- The Washington Times - Tuesday, May 10, 2005

Prohibitive favorite? Hah! Total lock? What a crock! It’s anybody’s ballgame in sports these days. America has become the Land of the Long Shot, the Dominion of the Dark Horse, the … oh, you get the idea.

Why, just this past weekend, we had Giacomo, who went off at 50-1, winning the Kentucky Derby; Steve Nash, a 6-foot-3 white guy from Canada, being voted NBA Most Valuable Player; and Tom Brady, a former sixth-round pick, signing a six-year, $60 million deal with the Patriots after leading them to their third championship in four years.

And that, I repeat, was just one glorious weekend.

The impossible isn’t just possible nowadays, it’s almost anticipated. We seem to be in the midst of some kind of Golden Age of Underdogs. Hardly a month goes by, it seems, without somebody providing us with a “What was that score again?” moment.

It’s hard to pinpoint when the cycle started. Let’s say, for the sake of argument, it was in the late spring of ‘99. That was when Lemon Drop Kid, another horse barely known outside the barns, won the Belmont at 29-1 odds — the second longest in the race’s history. Six weeks later, an unheard-of Frenchman named Jean Van de Velde blew the British Open by triple-bogeying the 72nd hole, but that merely allowed the almost as obscure Paul Lawrie to come from 10 shots back on the final day and take the claret jug.

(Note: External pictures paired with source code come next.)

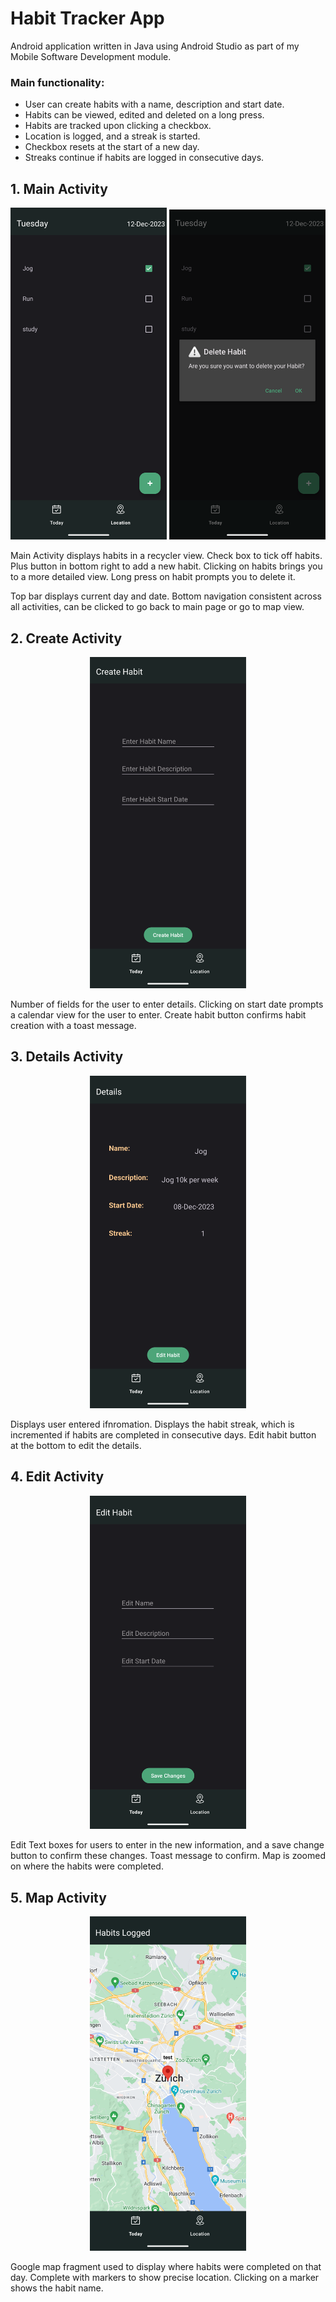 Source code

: # Habit Tracker App
Android application written in Java using Android Studio as part of my Mobile Software Development module.
### Main functionality:
- User can create habits with a name, description and start date.
- Habits can be viewed, edited and deleted on a long press.
- Habits are tracked upon clicking a checkbox.
- Location is logged, and a streak is started.
- Checkbox resets at the start of a new day.
- Streaks continue if habits are logged in consecutive days.

## 1. Main Activity 
<p align="center">
  <img src="./app-screenshots/main-activity.png" width="250px">
  <img src="./app-screenshots/delete-popup.png" width="250px">
</p>

Main Activity displays habits in a recycler view. Check box to tick off habits. Plus button in bottom right to add a new habit. Clicking on habits brings you to a more detailed view. Long press on habit prompts you to delete it.

Top bar displays current day and date. Bottom navigation consistent across all activities, can be clicked to go back to main page or go to map view. 

## 2. Create Activity
<p align="center"><img src="./app-screenshots/create-activity.png" width="250px"></p>

Number of fields for the user to enter details. Clicking on start date prompts a calendar view for the user to enter. Create habit button confirms habit creation with a toast message.

## 3. Details Activity

<p align="center"><img src="./app-screenshots/details-activity.png" width="250px"></p>

Displays user entered ifnromation. Displays the habit streak, which is incremented if habits are completed in consecutive days. Edit habit button at the bottom to edit the details. 

## 4. Edit Activity 
<p align="center"><img src="./app-screenshots/edit-activity.png" width="250px"></p>

Edit Text boxes for users to enter in the new information, and a save change button to confirm these changes. Toast message to confirm. 
Map is zoomed on where the habits were completed. 

## 5. Map Activity 
<p align="center"><img src="./app-screenshots/map-view.png" width="250px"></p>

Google map fragment used to display where habits were completed on that day. Complete with markers to show precise location. Clicking on a marker shows the habit name.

Around the time Lemon Drop Kid was crossing the finish line at Belmont and Van de Velde was mucking it up at Carnoustie, the sports world, I’m guessing, was thrown off its axis. Or maybe it just pulled a hamstring. Whatever the case, it hasn’t been the same since.

And are Bostonians ever glad. They, after all, have benefited from this cataclysm as much as anybody. Just last fall, you may recall, the Red Sox ended nearly a century of suffering by winning the World Series. Better yet, they dispersed the Curse of the Bambino in history-making fashion — by overcoming a 3-0 deficit against the Yankees in the ALCS. As long shots go, that was the baseball equivalent of a Giacomo-Closing Argument exacta (which, incidentally, was worth $9,814.80, more than seven times the previous biggest Derby payout).

Four years earlier, the New England Patriots took a Guy Named Brady in the latter stages of the draft. That’s about all he was to Pats fans back then: a Guy Named Brady, a quarterback from Michigan who was selected after illustrious QBs like Giovanni Carmazzi and Spurgeon Wynn. Giovanni’s career turned out to be less than operatic, and Spurgeon didn’t win, but you have to like Tom’s results. And who saw them coming? Certainly not Mel Kiper, or even Bridget Moynahan.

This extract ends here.